— TRY IT —
Copy out exactly the line that contains "### 安装最新版本：" and all lines following it to the end of the data.

— AVAILABLE DATA —
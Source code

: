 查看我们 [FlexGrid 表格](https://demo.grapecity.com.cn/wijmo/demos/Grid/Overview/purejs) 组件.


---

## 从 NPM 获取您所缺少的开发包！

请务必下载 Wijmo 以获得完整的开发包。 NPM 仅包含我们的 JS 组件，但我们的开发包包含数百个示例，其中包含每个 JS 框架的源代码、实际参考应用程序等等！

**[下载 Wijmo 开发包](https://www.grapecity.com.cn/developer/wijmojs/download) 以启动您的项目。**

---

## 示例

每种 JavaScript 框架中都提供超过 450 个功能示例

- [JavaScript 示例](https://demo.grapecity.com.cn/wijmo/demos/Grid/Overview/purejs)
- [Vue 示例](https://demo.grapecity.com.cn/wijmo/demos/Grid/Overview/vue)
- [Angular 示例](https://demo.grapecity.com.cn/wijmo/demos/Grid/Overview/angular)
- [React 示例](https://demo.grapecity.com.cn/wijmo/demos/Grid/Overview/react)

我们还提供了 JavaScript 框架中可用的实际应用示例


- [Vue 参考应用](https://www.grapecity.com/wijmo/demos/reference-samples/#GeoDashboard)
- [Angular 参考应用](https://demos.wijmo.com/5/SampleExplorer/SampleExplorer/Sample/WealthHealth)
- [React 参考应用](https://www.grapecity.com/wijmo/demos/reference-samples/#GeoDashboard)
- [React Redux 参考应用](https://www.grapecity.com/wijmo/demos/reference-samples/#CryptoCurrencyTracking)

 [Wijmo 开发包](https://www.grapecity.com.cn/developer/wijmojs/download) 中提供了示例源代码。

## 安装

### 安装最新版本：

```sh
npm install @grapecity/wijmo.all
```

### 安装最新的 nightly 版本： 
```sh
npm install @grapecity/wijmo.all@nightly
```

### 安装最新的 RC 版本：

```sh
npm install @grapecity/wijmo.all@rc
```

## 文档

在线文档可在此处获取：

— RESPONSE —
### 安装最新版本：

```sh
npm install @grapecity/wijmo.all
```

### 安装最新的 nightly 版本： 
```sh
npm install @grapecity/wijmo.all@nightly
```

### 安装最新的 RC 版本：

```sh
npm install @grapecity/wijmo.all@rc
```

## 文档

在线文档可在此处获取：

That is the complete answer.